De Procureur-Generaal bij de
Hoge Raad der Nederlanden
- 1.
Zie rov. 4.1 van het (in cassatie niet bestreden) tussenarrest van het hof Den Bosch van 12 oktober 2010.
- 2.
Productie 4 bij de dagvaarding in eerste aanleg.
3.
Productie 5 bij de dagvaarding in eerste aanleg.
4. Productie 10 bij de dagvaarding in eerste aanleg.
5. Productie 6 bij de memorie van grieven. Het aanvraagformulier bevat een standaardregeling van de begunstiging, waarin als begunstigden worden genoemd: 1.Verzekeringnemer(s); 2.Diens echtgeno(o)t(o)e/ geregistreerd partner; 3. Diens kinderen; 4. Diens erfgenamen. Daarbij is aangetekend dat de standaardbegunstiging geldt, tenzij afwijkend is aangegeven. Dit laatste is niet gebeurd.
6. Dat is nog tijdig gebeurd, nu 8 mei 2011 een zondag was en de cassatietermijn bijgevolg op 9 mei 2011 verstreek.
7. Parl. Gesch. Verzekering, Hendrikse/Martius/Rinkes, blz. 233.
8. W.M.A Kalkman doelt op blz. 166, bovenaan, van zijn boek 'De overeenkomst van levensverzekering', 2007, bij de bespreking van artikel 7:967 lid 2 ook op de bedoeling van de verzekeringnemer. Zie ook Asser/Wansink, Van Tiggel&Salomons, 7-IX, 2012, nr. 712, het voorbeeld op blz. 619 onderaan en blz. 620 bovenaan betreffende de als 'mijn echtgenoot' aangeduide begunstigde.
9. Zie in dit verband Asser/Wansink, Van Tiggel&Salomons, 7-IX, 2012, nr. 709.
10. Daarmee geraakt de verzekeraar niet in een onhoudbare situatie in verband met de vraag aan wie hij bevrijdend de verzekerde som kan uitbetalen. Voor wat die vraag betreft is artikel 6:34 lid 1 BW bepalend. Heeft de verzekeraar uitbetaald aan iemand die hij op redelijke gronden voor de schuldeiser heeft mogen houden, dan heeft hij bevrijdend betaald. Zie hierover meer bij: Asser/Wansink, Van Tiggel&Salomons, 7-IX, 2012, nr. 710 en Asser/Hartkamp&Sieburgh, 6-1*, 2012, nr. 220 e.v.
Uitspraak 21‑09‑2012
Inhoudsindicatie
Sommenverzekering.
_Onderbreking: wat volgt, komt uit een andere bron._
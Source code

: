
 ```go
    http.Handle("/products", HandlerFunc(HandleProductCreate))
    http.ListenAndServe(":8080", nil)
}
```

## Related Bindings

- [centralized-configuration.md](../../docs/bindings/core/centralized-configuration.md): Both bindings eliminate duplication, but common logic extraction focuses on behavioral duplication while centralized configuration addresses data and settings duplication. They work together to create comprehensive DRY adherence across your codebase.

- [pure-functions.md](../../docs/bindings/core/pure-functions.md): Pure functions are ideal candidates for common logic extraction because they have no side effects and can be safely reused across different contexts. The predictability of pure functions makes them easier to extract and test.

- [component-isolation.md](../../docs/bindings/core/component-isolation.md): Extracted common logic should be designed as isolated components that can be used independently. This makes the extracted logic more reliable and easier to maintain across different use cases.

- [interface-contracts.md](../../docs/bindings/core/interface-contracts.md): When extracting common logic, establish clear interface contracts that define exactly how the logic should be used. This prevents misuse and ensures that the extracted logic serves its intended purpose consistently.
Kapitaalverzekering met overlijdensrisicodekking. Uitleg begunstiging in schriftelijke mededeling als bedoeld in art. 7:966 lid 1 BW. Maatstaf. Feiten en omstandigheden met betrekking tot bedoeling verzekeringnemer.
Partij(en)
21 september 2012
Eerste Kamer
11/02411
TT/AS
Hoge Raad der Nederlanden
Arrest
in de zaak van:
[Eiseres], optredend als wettelijk vertegenwoordigster van [betrokkene 1] en [betrokkene 2],
wonende te [woonplaats],
EISERES tot cassatie,
advocaat: mr. D. Rijpma en mr. A. van Staden ten Brink,
t e g e n
1. [Verweerster 1], optredend als wettelijk vertegenwoordigster van [betrokkene 3],
2. [Verweerder 2],
allen wonende te [woonplaats],
VERWEERDERS in cassatie,
advocaat: mr. K.T.B. Salomons.
Partijen zullen hierna ook worden aangeduid als [eiseres] en [verweerder] c.s.
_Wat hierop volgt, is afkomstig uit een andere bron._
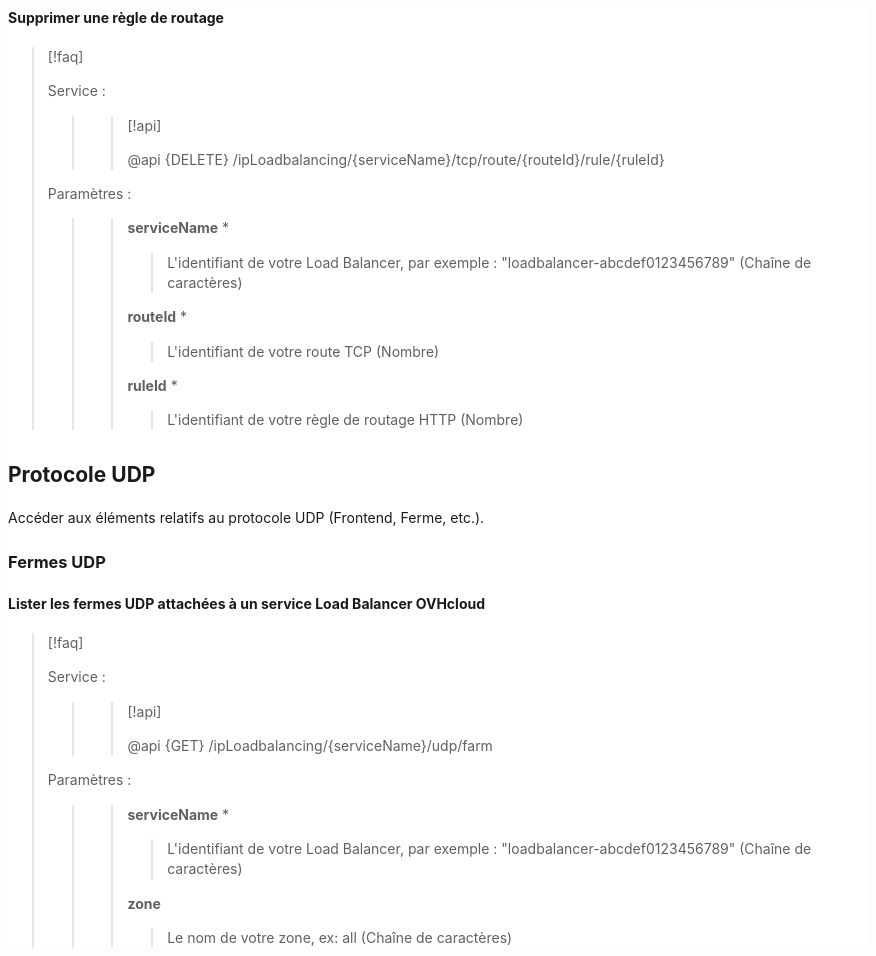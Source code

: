 #### Supprimer une règle de routage

> [!faq]
>
> Service :
>
>> > [!api]
>> >
>> > @api {DELETE} /ipLoadbalancing/{serviceName}/tcp/route/{routeId}/rule/{ruleId}
>> >
>>
>
> Paramètres :
>
>> > **serviceName** *
>> >
>> >> L'identifiant de votre Load Balancer, par exemple : "loadbalancer-abcdef0123456789" (Chaîne de caractères)
>> >
>> > **routeId** *
>> >
>> >> L'identifiant de votre route TCP (Nombre)
>> >
>> > **ruleId** *
>> >
>> >> L'identifiant de votre règle de routage HTTP (Nombre)
>

## Protocole UDP
Accéder aux éléments relatifs au protocole UDP (Frontend, Ferme, etc.).


### Fermes UDP

#### Lister les fermes UDP attachées à un service Load Balancer OVHcloud

> [!faq]
>
> Service :
>
>> > [!api]
>> >
>> > @api {GET} /ipLoadbalancing/{serviceName}/udp/farm
>> >
>>
>
> Paramètres :
>
>> > **serviceName** *
>> >
>> >> L'identifiant de votre Load Balancer, par exemple : "loadbalancer-abcdef0123456789" (Chaîne de caractères)
>> >
>> > **zone**
>> >
>> >> Le nom de votre zone, ex: all (Chaîne de caractères)
>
1. Het geding in feitelijke instanties
Voor het verloop van het geding in feitelijke instanties verwijst de Hoge Raad naar de navolgende stukken:
- a.
de vonnissen in de zaak 196420 / HA ZA 08-1923 van de rechtbank Breda van 28 januari 2009 en 29 juli 2009;
- b.
de arresten in de zaak HD 200.045.767 van het gerechtshof te 's-Hertogenbosch van 12 oktober 2010 (tussenarrest) en 8 februari 2011 (eindarrest).
Het eindarrest van het hof is aan dit arrest gehecht.
2. Het geding in cassatie
Tegen het eindarrest van het hof heeft [eiseres] beroep in cassatie ingesteld. De cassatiedagvaarding is aan dit arrest gehecht en maakt daarvan deel uit.
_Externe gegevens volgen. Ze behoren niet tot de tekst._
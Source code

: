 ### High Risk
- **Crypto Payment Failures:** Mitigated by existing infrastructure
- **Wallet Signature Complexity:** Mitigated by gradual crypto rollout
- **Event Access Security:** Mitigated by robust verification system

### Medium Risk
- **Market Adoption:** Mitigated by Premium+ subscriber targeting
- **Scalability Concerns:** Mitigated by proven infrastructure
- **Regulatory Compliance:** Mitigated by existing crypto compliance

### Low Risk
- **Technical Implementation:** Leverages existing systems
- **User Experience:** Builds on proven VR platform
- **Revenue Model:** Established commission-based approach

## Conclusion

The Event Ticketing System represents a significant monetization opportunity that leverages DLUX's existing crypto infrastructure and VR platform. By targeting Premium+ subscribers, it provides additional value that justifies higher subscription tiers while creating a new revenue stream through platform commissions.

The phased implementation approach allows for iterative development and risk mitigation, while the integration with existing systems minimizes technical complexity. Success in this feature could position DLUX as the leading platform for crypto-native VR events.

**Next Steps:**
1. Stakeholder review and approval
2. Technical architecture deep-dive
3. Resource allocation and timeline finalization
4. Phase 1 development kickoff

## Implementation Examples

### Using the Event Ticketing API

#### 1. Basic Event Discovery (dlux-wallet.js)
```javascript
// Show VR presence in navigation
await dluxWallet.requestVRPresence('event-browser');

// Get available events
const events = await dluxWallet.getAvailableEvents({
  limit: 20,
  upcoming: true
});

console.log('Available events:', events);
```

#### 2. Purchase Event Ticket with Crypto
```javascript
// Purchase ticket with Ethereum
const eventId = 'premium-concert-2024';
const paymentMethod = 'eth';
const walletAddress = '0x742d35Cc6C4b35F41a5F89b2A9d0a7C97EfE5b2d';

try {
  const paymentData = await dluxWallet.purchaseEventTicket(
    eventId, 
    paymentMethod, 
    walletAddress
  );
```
[Verweerder] c.s. hebben geconcludeerd tot verwerping van het beroep.
De zaak is voor partijen toegelicht door hun advocaten.
De conclusie van de Advocaat-Generaal J. Wuisman strekt tot vernietiging van het bestreden arrest.
3. Beoordeling van het middel
3.1
Inzet van deze procedure is het antwoord op de vraag wie [betrokkene 4] heeft aangewezen als begunstigde van de na te noemen kapitaalverzekering met overlijdensrisicodekking. In cassatie kan worden uitgegaan van de volgende feiten.
- (i)
[Verweerster] is getrouwd geweest met [betrokkene 4]. Uit dit huwelijk zijn geboren [verweerder 2] (op [geboortedatum] 1991) en [betrokkene 3] (op [geboortedatum] 1993).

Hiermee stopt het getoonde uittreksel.